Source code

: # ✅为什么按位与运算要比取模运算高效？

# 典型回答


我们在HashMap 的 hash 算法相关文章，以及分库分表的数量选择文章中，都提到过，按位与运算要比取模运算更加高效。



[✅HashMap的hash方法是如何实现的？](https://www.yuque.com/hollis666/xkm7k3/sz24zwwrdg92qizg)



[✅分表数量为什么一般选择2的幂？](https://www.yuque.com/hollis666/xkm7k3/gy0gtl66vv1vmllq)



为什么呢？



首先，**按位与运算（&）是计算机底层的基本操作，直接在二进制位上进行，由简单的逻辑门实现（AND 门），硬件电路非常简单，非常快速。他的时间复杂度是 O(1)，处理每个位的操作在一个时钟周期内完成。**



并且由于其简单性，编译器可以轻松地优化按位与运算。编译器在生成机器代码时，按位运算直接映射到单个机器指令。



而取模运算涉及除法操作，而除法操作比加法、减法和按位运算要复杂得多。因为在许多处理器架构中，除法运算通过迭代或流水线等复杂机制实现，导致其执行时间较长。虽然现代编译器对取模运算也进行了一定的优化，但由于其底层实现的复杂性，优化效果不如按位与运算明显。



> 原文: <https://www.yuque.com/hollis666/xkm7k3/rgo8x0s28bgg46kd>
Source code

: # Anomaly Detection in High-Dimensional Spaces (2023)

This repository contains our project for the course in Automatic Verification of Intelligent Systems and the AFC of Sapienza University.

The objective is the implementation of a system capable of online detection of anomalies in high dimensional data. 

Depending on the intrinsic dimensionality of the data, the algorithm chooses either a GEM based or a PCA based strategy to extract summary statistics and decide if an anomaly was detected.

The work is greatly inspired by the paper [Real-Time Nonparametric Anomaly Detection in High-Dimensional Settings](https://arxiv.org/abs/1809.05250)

+-------+

Exercise directions – All of the data above should be reproduced verbatim.

Written response –
Source code

: # ✅为什么按位与运算要比取模运算高效？

# 典型回答


我们在HashMap 的 hash 算法相关文章，以及分库分表的数量选择文章中，都提到过，按位与运算要比取模运算更加高效。



[✅HashMap的hash方法是如何实现的？](https://www.yuque.com/hollis666/xkm7k3/sz24zwwrdg92qizg)



[✅分表数量为什么一般选择2的幂？](https://www.yuque.com/hollis666/xkm7k3/gy0gtl66vv1vmllq)



为什么呢？



首先，**按位与运算（&）是计算机底层的基本操作，直接在二进制位上进行，由简单的逻辑门实现（AND 门），硬件电路非常简单，非常快速。他的时间复杂度是 O(1)，处理每个位的操作在一个时钟周期内完成。**



并且由于其简单性，编译器可以轻松地优化按位与运算。编译器在生成机器代码时，按位运算直接映射到单个机器指令。



而取模运算涉及除法操作，而除法操作比加法、减法和按位运算要复杂得多。因为在许多处理器架构中，除法运算通过迭代或流水线等复杂机制实现，导致其执行时间较长。虽然现代编译器对取模运算也进行了一定的优化，但由于其底层实现的复杂性，优化效果不如按位与运算明显。



> 原文: <https://www.yuque.com/hollis666/xkm7k3/rgo8x0s28bgg46kd>
Source code

: # Anomaly Detection in High-Dimensional Spaces (2023)

This repository contains our project for the course in Automatic Verification of Intelligent Systems and the AFC of Sapienza University.

The objective is the implementation of a system capable of online detection of anomalies in high dimensional data. 

Depending on the intrinsic dimensionality of the data, the algorithm chooses either a GEM based or a PCA based strategy to extract summary statistics and decide if an anomaly was detected.

The work is greatly inspired by the paper [Real-Time Nonparametric Anomaly Detection in High-Dimensional Settings](https://arxiv.org/abs/1809.05250)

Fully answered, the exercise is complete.